Gloucestershire is a large, semi-rural county, with one city, a handful of moderately-sized towns and a myriad of small villages, hamlets and communities, interspersed by rivers, valleys and hills, narrow roads and lanes, but few major roads.
Notwithstanding its beauty, Gloucestershire can be a nightmare for emergency services which need vital rapid access across the county to situations when lives may be in danger.
This is a particularly major problem for instances of sudden cardiac arrest, a major killer of people of all ages, and where victims require rapid treatment with a heart defibrillator within a few minutes if they are to have any chance of surviving.
Only about 10% of those afflicted may recover because of this.
Paramedics of the South Western Ambulance Service NHS Foundation Trust (SWASFT) have uniquely difficult problems of access in many parts of Gloucestershire, particularly where Automated External Defibrillators (AEDs) are few and far between, and where narrow roads, traffic, including agricultural vehicles and topography, may hamper an ambulance arriving quickly enough.

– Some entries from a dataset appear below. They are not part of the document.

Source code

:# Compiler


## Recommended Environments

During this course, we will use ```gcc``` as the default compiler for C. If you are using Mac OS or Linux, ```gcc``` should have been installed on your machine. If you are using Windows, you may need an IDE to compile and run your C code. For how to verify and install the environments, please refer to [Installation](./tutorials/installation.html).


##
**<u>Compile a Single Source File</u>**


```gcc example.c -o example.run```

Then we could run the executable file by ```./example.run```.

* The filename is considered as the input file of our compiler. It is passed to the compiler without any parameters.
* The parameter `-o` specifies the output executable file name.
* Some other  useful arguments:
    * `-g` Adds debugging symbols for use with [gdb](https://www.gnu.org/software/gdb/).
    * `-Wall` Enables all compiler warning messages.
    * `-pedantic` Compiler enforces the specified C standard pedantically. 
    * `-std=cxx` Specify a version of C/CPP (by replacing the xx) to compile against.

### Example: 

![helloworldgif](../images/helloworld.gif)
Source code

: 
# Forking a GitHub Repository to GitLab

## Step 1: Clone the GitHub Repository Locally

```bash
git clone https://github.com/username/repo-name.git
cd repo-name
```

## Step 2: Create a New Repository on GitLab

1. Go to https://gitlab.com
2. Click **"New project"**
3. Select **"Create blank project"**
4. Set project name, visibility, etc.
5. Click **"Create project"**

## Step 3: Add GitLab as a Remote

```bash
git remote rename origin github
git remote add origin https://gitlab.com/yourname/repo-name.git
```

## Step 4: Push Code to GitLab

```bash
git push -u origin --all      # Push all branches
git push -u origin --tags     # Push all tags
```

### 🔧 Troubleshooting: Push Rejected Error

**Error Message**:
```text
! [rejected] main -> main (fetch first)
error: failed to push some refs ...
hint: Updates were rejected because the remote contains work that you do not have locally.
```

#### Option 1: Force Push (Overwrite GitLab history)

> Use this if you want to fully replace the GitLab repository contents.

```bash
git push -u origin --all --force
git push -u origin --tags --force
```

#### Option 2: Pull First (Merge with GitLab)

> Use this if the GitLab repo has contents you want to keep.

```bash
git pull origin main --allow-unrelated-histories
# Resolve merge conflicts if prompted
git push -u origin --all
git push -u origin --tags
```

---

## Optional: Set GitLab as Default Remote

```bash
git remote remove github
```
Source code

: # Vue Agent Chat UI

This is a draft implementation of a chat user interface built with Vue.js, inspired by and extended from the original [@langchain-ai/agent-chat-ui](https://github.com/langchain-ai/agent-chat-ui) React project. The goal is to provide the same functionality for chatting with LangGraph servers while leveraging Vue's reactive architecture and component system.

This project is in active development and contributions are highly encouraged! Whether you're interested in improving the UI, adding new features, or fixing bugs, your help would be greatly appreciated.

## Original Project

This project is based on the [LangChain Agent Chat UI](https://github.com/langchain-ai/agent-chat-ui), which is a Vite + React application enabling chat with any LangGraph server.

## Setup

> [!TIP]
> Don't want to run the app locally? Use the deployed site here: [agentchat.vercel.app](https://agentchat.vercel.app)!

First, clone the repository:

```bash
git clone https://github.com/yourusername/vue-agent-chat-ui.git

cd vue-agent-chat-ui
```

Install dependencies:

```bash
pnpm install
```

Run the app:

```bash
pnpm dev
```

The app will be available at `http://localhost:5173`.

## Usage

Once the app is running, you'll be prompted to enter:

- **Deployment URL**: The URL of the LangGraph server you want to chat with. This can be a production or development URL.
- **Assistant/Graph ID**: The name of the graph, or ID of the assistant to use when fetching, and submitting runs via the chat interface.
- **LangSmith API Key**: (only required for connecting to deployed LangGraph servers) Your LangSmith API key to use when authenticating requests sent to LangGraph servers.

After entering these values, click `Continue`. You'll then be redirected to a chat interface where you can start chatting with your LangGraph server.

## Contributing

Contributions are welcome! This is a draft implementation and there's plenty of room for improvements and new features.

Nearly 10 years ago, this problem was addressed by Kevin Dickens, the community responder officer for Gloucestershire, working in association with Rotary Cheltenham Cleeve Vale – and the Rotary Saving Lives Project was set up.
The initiative set an objective of installing AEDs in secondary schools and colleges that had sports centres and facilities, also used by the general public throughout the county and which were located in semi-rural areas, where rapid access for ambulances and paramedics to emergencies might be hampered by geographic factors.
Gloucestershire can be a nightmare for emergency services which need vital rapid access across the county.”
The project has subsequently expanded its scope by bringing in other Rotary clubs from the east, west and south of the county, with locations beyond, to address defibrillator placements in clubs and societies, county council facilities, and rural communities.
More recently, special needs and primary schools have been included in the list of placements. Moreover, vital guidance in what can be done to help the victims quickly has been given to people of all ages.
On February 26th, the donation of the 50th AED under the Rotary Saving Lives Project was presented to a local Gloucestershire rugby club.
This was celebrated at a District Rotary and SWASFT evening event at the Hatherley Manor Hotel & Spa in Gloucester, and was supported by local businesses and the community.
This function, at which the coach of Gloucester Rugby, Johan Ackermann, was the guest speaker, also raised awareness of the importance of creating ‘heart-safe’ environments in our communities and schools, and to emphasise what can be achieved by working in partnership with our emergency services.
The evening featured an interview with a survivor of a sudden cardiac arrest due to the speedy intervention of his two daughters, illustrating that awareness of what people of all ages need to have in emergency situations during the critical time before an ambulance first arrives.
The event was an opportunity to show how Rotary clubs, working in partnership with SWASFT, can augment their vital work in the community, as well as to show a continuing commitment.
Rotary clubs within District 1100 continue to work in partnership with SWASFT variously; for example, funds were raised for the Public Heart Appeal at a Gloucester rugby match at Kingsholm.
This is a new initiative involving SWASFT, Gloucestershire Constabulary and the Licensed Premises Association, placing AEDs in licensed premises across the county.
The Rotary Saving Lives Project has received awards and commendations, including from Rotary International and HeartSafe.